C’est de bonne guerre entre les présidents libéraux et socialistes: on se toise, on gonfle les muscles, on argumente à l’opposé l’un de l’autre et on fait mine de se détester violemment. Mais en coulisses, on est tout de même contraint de s’entendre pour nouer des accords de majorité.
Jeudi soir, à la RTBF, Georges-Louis Bouchez et Paul Magnette ont à nouveau joué cette séquence laissant augurer d’une fracture après les élections du 9 juin 2024.
Une redite du scénario de 2014, quand le PS avait jeté le MR dans l’opposition francophone, avant que Charles Michel ne devienne Premier ministre avec la N-VA, est-elle possible? Encore faudrait que ce soit possible mathématiquement au vu de la montée des extrêmes, PTB et Vlaams Belang.
En outre, comme le rappelait un ténor de la N-VA à Trends Tendances cette semaine, le scénario privilégié par les nationalistes flamands n’est autre qu’un grand accord avec le PS pour “apaiser le pays”.
Gouverner sans toi
A l’issue de séquences où Bouchez et Magnette ont tous les deux affiché leurs désaccords sur de nombreux sujets (fiscalité, budget, sécurité, migration…), les deux présidents ont conclu par une forme de rupture.
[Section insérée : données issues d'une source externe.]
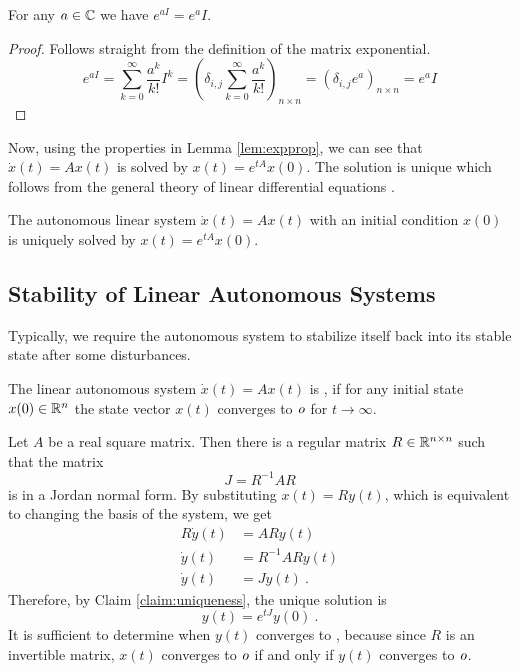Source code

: \begin{lemma}
	\label{lem:matrixExpIdentity}
	For any $a\in\mathbb{C}$ we have $e^{a I}=e^{a}I$.
\end{lemma}

\begin{proof}
	Follows straight from the definition of the matrix exponential.
	$$e^{a I}=\sum^\infty_{k=0}\frac{a^k}{k!}I^k=\left(\delta_{i,j}\sum^\infty_{k=0}\frac{a^k}{k!}\right)_{n\times n}=\left(\delta_{i,j}e^a\right)_{n\times n}=e^aI$$
\end{proof}

Now, using the properties in Lemma \ref{lem:expprop}, we can see that $\dot{x}(t)=Ax(t)$ is solved by $x(t)=e^{tA}x(0)$. The solution is unique which follows from the general theory of linear differential equations \cite[see][Věta 13.5.1]{Pick}.

\begin{claim}
\label{claim:uniqueness}
	The autonomous linear system $\dot{x}(t)=Ax(t)$ with an initial condition $x(0)$ is uniquely solved by $x(t)=e^{tA}x(0)$.
\end{claim}

\subsection{Stability of Linear Autonomous Systems}

Typically, we require the autonomous system to stabilize itself back into its stable state after some disturbances.

\begin{definition}
	The linear autonomous system $\dot{x}(t)=Ax(t)$ is , if for any initial state $x(0)\in\mathbb{R}^n$ the state vector $x(t)$ converges to $\textit{o}$ for $t\to\infty$.
\end{definition}

Let $A$ be a real square matrix. Then there is a regular matrix $R\in \mathbb{R}^{n\times n}$ such that the matrix
$$J=R^{-1}AR$$
is in a Jordan normal form. By substituting $x(t)=Ry(t)$, which is equivalent to changing the basis of the system, we get 
\begin{align*}
	R\dot{y}(t)&=ARy(t) \\
	\dot{y}(t)&=R^{-1}ARy(t) \\
	\dot{y}(t)&=Jy(t)\ .
\end{align*}
Therefore, by Claim \ref{claim:uniqueness}, the unique solution is
$$y(t)=e^{tJ}y(0)\ .$$
It is sufficient to determine when $y(t)$ converges to \nullvector, because since $R$ is an invertible matrix, $x(t)$ converges to $\textit{o}$ if and only if $y(t)$ converges to $\textit{o}$.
Paul Magnette entame la séparation: “Tout ce que j’ai entendu ce soir me donne encore davantage l’envie, si c’est possible, de faire un gouvernement sans le MR”. Réplique de Bouchez: “Eh bien, pour une fois, je suis d’accord. Si on peut avoir le gouvernement le plus de centre-droit possible, ce sera mon premier choix. Je pense qu’il est plus sain d’avoir des gouvernements qui sont plus homogènes sur le plan philosophique, pour justement éviter les blocages.”
Ce n’est pas sans nous rappeler un débat organisé avant les élections de 2014 quand Charles Michel et Paul Magnette (déjà lui…) n’avaient pu cacher leur exaspération, avant de plaider, là encore, pour des majorités cohérentes. Le socialiste avait surpris tout le monde en nouant un accord rapidement avec le CDH et Ecolo, le libéral répliquant en montant la “suédoise” au fédéral.
Comment imaginer PS – N-VA?
Cette fois donc la N-VA affirme en coulisses vouloir un grand accord avec le PS, laissant entendre que cela incluerait une réforme de l’Etat qui serait mathématiquement impossible. De même, le PS annonce vouloir faire sans le MR, privilégiant les Engagés, mais ce serait là aussi impossible en l’état sur le plan arithmétique.
On se positionne, donc… On bluffe.
Dans le discours du PS, on se demande toutefois quelle place serait laissée à ce grand accord avec le N-VA, tant les opinions sont éloignées. Paul Magnette a fustigé le bilan du gouvernement MR – N-VA en matière de sécurité ou celui de l’ancien secrétaire d’Etat Theo Francken sur le plan migratoire. Il a vanté les vertus des dépenses publiques, alors que la N-VA promet une cure d’austérité, et dénoncé le soutien aux grandes entreprises.
La rupture était mise en scène, le débat a illustré combien le puzzle promet d’être épineux après les prochaines élections. Les ennemis du jour devront, plus que vraisemblablement, s’entendre encore.